Given a quick way to calculate variance: $\frac{\sum_i^n x_i^2}{n} - \mu^2$, we can find the variance of the probability distribution by calculating

$$ Var(X) = E(X^2) - E^2(X) $$

$$ = \sum x^2 P(X = x) - [ \sum x P(X = x) ]^2 $$

In general, if $X \sim Geo(p)$, then

$$ Var(X) = \frac{q}{p^2} $$ where $q = 1-p$

A Quick Guide to Geometric Distribution

Probability of the first success being in the $r$-th trial: $P(X=r) = p q^{r-1}$

Probability that you will need more than $r$ trials to get your first success: $P(X > r) = q^r$

Probability that you will need $r$ trials or less to get your first success: $P(X \le r) = 1 - q^r$

Expectation: $\frac{1}{p}$

Variance: $\frac{q}{p^2}$

Binomial Distirbution

Example

There are 3 questions and you are going to answer randomly. What is the probability that you get $r$ questions right? (There are 4 options for each question.)
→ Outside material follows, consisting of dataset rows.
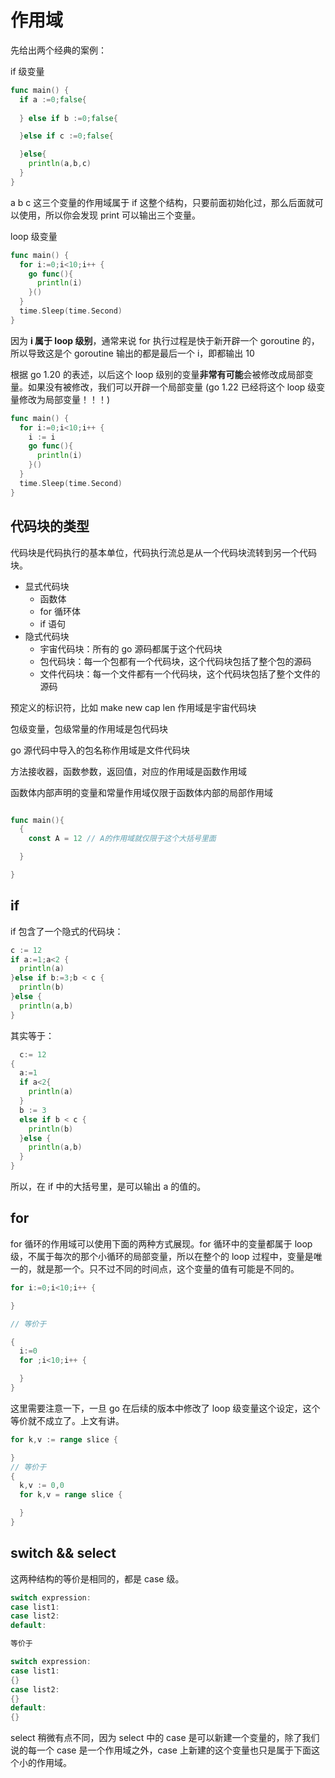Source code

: <!--
 * @Author: shgopher shgopher@gmail.com
 * @Date: 2022-11-28 01:33:50
 * @LastEditors: shgopher shgopher@gmail.com
 * @LastEditTime: 2024-02-08 22:30:10
 * @FilePath: /GOFamily/基础/作用域/README.md
 * @Description: 
 * 
 * Copyright (c) 2023 by shgopher shgopher@gmail.com, All Rights Reserved. 
-->
# 作用域

先给出两个经典的案例：

if 级变量
```go
func main() {
  if a :=0;false{
  
  } else if b :=0;false{

  }else if c :=0;false{

  }else{
    println(a,b,c)
  }
}
```
a b c 这三个变量的作用域属于 if 这整个结构，只要前面初始化过，那么后面就可以使用，所以你会发现 print 可以输出三个变量。

loop 级变量
```go
func main() {
  for i:=0;i<10;i++ {
    go func(){
      println(i)
    }()
  }
  time.Sleep(time.Second)
}
```
因为 **i 属于 loop 级别**，通常来说 for 执行过程是快于新开辟一个 goroutine 的，所以导致这是个 goroutine 输出的都是最后一个 i，即都输出 10

根据 go 1.20 的表述，以后这个 loop 级别的变量**非常有可能**会被修改成局部变量。如果没有被修改，我们可以开辟一个局部变量 (go 1.22 已经将这个 loop 级变量修改为局部变量！！！)

```go
func main() {
  for i:=0;i<10;i++ {
    i := i
    go func(){
      println(i)
    }()
  }
  time.Sleep(time.Second)
}
```
## 代码块的类型
代码块是代码执行的基本单位，代码执行流总是从一个代码块流转到另一个代码块。

- 显式代码块
  - 函数体
  - for 循环体
  - if 语句
- 隐式代码块
  - 宇宙代码块：所有的 go 源码都属于这个代码块
  - 包代码块：每一个包都有一个代码块，这个代码块包括了整个包的源码
  - 文件代码块：每一个文件都有一个代码块，这个代码块包括了整个文件的源码
  
预定义的标识符，比如 make new cap len 作用域是宇宙代码块

包级变量，包级常量的作用域是包代码块

go 源代码中导入的包名称作用域是文件代码块

方法接收器，函数参数，返回值，对应的作用域是函数作用域

函数体内部声明的变量和常量作用域仅限于函数体内部的局部作用域
```go

func main(){
  {
    const A = 12 // A的作用域就仅限于这个大括号里面

  }

}
```
## if
if 包含了一个隐式的代码块：
```go
c := 12
if a:=1;a<2 {
  println(a)
}else if b:=3;b < c {
  println(b)
}else {
  println(a,b)
}
```
其实等于：
```go
  c:= 12
{
  a:=1
  if a<2{
    println(a)
  }
  b := 3
  else if b < c {
    println(b)
  }else {
    println(a,b)
  }
}
```

所以，在 if 中的大括号里，是可以输出 a 的值的。
## for
for 循环的作用域可以使用下面的两种方式展现。for 循环中的变量都属于 loop 级，不属于每次的那个小循环的局部变量，所以在整个的 loop 过程中，变量是唯一的，就是那一个。只不过不同的时间点，这个变量的值有可能是不同的。

```go
for i:=0;i<10;i++ {

}

// 等价于

{
  i:=0
  for ;i<10;i++ {

  }
}
```
这里需要注意一下，一旦 go 在后续的版本中修改了 loop 级变量这个设定，这个等价就不成立了。上文有讲。

```go
for k,v := range slice {

}
// 等价于
{
  k,v := 0,0
  for k,v = range slice {

  }
}
```
## switch && select
这两种结构的等价是相同的，都是 case 级。

```go
switch expression:
case list1:
case list2:
default:

等价于

switch expression:
case list1:
{}
case list2:
{}
default:
{}
```
select 稍微有点不同，因为 select 中的 case 是可以新建一个变量的，除了我们说的每一个 case 是一个作用域之外，case 上新建的这个变量也只是属于下面这个小的作用域。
Let $X$ be a number of questions you get right:

$$ P(X=r) = ^{n}C_{r} P(correct)^r P(incorrect)^{n-r} = ^{n}C_{r} p^r q^{n-r} \tag{7}$$

As for $^{n}C_{r}$, since we only care about how many questions you get right, the order does not matter, therefore, the combination is used. $Eq.(7)$ forms a binomial distribution:

Expectation and Variance of Binomial Distribution

Let's looked at one trial:

Then,

$$ E(X) = 0q + 1p = p $$

$$ Var(X) = E(X^2) - E(X)^2 = (0q + 1p) - p^2 = p - p^2 = p(1-p) = pq $$

If we consider $n$ independent observations:

$$E(X) = np$$

$$ Var(X) = npq $$

Poisson Distribution

It is used when we want to calculate the probability that there are $r$ occurrences in a specific interval (period).

To establish the Poisson distribution, we must know the mean number of occurrences in the specific interval (period) $\lambda$.
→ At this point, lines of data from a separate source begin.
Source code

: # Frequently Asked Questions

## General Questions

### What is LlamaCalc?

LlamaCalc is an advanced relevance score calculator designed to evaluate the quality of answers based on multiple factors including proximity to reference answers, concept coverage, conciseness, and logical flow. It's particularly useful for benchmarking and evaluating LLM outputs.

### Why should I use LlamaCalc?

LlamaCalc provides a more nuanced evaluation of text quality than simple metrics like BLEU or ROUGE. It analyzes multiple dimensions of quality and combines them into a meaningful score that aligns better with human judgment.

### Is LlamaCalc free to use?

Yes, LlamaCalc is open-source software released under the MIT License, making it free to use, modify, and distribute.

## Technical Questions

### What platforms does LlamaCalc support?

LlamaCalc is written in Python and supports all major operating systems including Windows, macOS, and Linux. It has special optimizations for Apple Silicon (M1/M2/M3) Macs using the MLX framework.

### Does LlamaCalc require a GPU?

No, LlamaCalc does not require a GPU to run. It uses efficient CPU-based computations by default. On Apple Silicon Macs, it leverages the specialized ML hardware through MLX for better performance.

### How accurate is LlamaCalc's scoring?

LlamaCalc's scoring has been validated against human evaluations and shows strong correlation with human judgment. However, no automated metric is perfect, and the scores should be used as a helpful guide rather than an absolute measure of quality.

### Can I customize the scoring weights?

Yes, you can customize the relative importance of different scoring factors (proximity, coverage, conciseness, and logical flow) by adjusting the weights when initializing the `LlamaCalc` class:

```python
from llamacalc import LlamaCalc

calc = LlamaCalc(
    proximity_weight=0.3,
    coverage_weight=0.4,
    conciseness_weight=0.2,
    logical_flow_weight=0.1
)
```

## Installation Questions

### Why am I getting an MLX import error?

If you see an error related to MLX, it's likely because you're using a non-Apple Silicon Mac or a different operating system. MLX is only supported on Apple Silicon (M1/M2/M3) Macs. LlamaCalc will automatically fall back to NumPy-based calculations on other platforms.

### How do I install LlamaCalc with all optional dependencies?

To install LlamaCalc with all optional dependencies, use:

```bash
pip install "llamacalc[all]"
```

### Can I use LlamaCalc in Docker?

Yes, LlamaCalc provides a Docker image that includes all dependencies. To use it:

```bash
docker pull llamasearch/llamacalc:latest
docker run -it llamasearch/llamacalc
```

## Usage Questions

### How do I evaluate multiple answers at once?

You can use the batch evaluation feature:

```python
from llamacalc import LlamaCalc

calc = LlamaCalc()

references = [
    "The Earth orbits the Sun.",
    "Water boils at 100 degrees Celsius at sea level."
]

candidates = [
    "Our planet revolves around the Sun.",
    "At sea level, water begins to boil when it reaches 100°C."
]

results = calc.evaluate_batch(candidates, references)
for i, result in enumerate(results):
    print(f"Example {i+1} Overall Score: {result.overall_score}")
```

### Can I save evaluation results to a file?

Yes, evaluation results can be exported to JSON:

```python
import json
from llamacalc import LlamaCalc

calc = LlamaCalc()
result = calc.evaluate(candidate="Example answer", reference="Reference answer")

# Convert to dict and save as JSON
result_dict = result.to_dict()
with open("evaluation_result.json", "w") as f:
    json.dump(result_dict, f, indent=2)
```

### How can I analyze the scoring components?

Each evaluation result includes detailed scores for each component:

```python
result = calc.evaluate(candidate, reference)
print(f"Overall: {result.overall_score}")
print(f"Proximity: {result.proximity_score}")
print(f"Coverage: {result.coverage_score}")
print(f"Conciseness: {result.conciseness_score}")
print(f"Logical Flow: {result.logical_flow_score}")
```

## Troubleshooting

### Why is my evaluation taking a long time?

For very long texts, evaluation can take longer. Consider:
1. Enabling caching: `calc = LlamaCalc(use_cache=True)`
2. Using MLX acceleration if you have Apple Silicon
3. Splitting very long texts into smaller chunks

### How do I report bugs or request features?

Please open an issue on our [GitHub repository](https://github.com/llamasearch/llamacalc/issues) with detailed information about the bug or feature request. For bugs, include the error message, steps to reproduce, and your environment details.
The Poisson distribution is represented by:

$$ P(X=r) = \frac{e^{-\lambda} \lambda^r }{ r! } $$

Example

There is a popcorn machine. Its mean malfunctioning occurrences per week is 3.4. What is the probability that the popcorn machine will not malfunction next week?
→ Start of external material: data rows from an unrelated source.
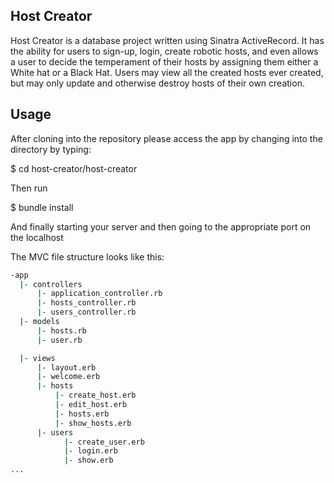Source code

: ## Host Creator

Host Creator is a database project written using Sinatra ActiveRecord. It has the ability for users to sign-up, login, create robotic hosts, and even allows a user to decide the temperament of their hosts by assigning them either a White hat or a Black Hat. Users may view all the created hosts ever created, but may only update and otherwise destroy hosts of their own creation.

## Usage

After cloning into the repository please access the app by changing into the directory by typing:

  $ cd host-creator/host-creator

Then run

  $ bundle install

And finally starting your server and then going to the appropriate port on the localhost

The MVC file structure looks like this:

```bash
-app
  |- controllers
      |- application_controller.rb
      |- hosts_controller.rb
      |- users_controller.rb
  |- models
      |- hosts.rb
      |- user.rb

  |- views
      |- layout.erb
      |- welcome.erb
      |- hosts
          |- create_host.erb
          |- edit_host.erb
          |- hosts.erb
          |- show_hosts.erb
      |- users
            |- create_user.erb
            |- login.erb
            |- show.erb
...
```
$$ P(X=0) = \frac{ e^{-3.4} 3.4^0 }{ 0! } = \frac{e^{-3.4}}{1} = 0.033 $$

What about $P(X=r)$?

Expectation and Variance of the Poisson Distribution

Since $\lambda$ already represents the mean occurrences, $E(X)$ is equivalent to $\lambda$.

To make things simpler, the variance of the Poisson distribution is also the same as $\lambda$.

Estimation of the Binomial Distribution with the Poisson Distribution

It means that the Binomial and Poisson are similar when $np = npq$, meaning if $n$ is large and $q$ is close to 1 (= $p$ is small), the two distributions are very close.

Example

A student is guessing 50 questions in an exam. The probability of getting a question right is 0.05. What is the probability that the student will get 5 questions right?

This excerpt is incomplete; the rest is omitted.